[Opening Recorded data section]

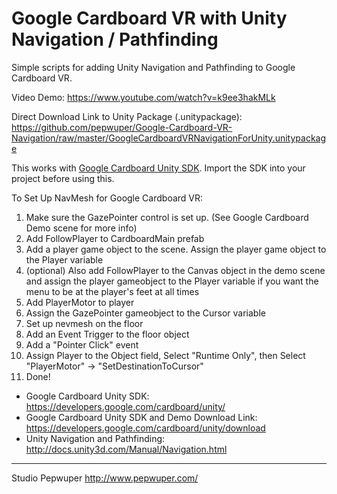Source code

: # Google Cardboard VR with Unity Navigation / Pathfinding
Simple scripts for adding Unity Navigation and Pathfinding to Google Cardboard VR. 

Video Demo: https://www.youtube.com/watch?v=k9ee3hakMLk

Direct Download Link to Unity Package (.unitypackage): https://github.com/pepwuper/Google-Cardboard-VR-Navigation/raw/master/GoogleCardboardVRNavigationForUnity.unitypackage

This works with [Google Cardboard Unity SDK](https://developers.google.com/cardboard/unity/). Import the SDK into your project before using this. 

To Set Up NavMesh for Google Cardboard VR:

1. Make sure the GazePointer control is set up. (See Google Cardboard Demo scene for more info)
2. Add FollowPlayer to CardboardMain prefab
3. Add a player game object to the scene. Assign the player game object to the Player variable
4. (optional) Also add FollowPlayer to the Canvas object in the demo scene and assign the player gameobject to the Player variable if you want the menu to be at the player's feet at all times
4. Add PlayerMotor to player
5. Assign the GazePointer gameobject to the Cursor variable 
6. Set up nevmesh on the floor
7. Add an Event Trigger to the floor object
8. Add a "Pointer Click" event
9. Assign Player to the Object field, Select "Runtime Only", then Select "PlayerMotor" -> "SetDestinationToCursor"
10. Done!

- Google Cardboard Unity SDK: https://developers.google.com/cardboard/unity/
- Google Cardboard Unity SDK and Demo Download Link: https://developers.google.com/cardboard/unity/download
- Unity Navigation and Pathfinding: http://docs.unity3d.com/Manual/Navigation.html

---
Studio Pepwuper http://www.pepwuper.com/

[Closing Recorded data section]

Work required >> If a line in the data holds the string "Pathfinding", copy that line.

Your response >>
: # Google Cardboard VR with Unity Navigation / Pathfinding
Simple scripts for adding Unity Navigation and Pathfinding to Google Cardboard VR. 
- Unity Navigation and Pathfinding: http://docs.unity3d.com/Manual/Navigation.html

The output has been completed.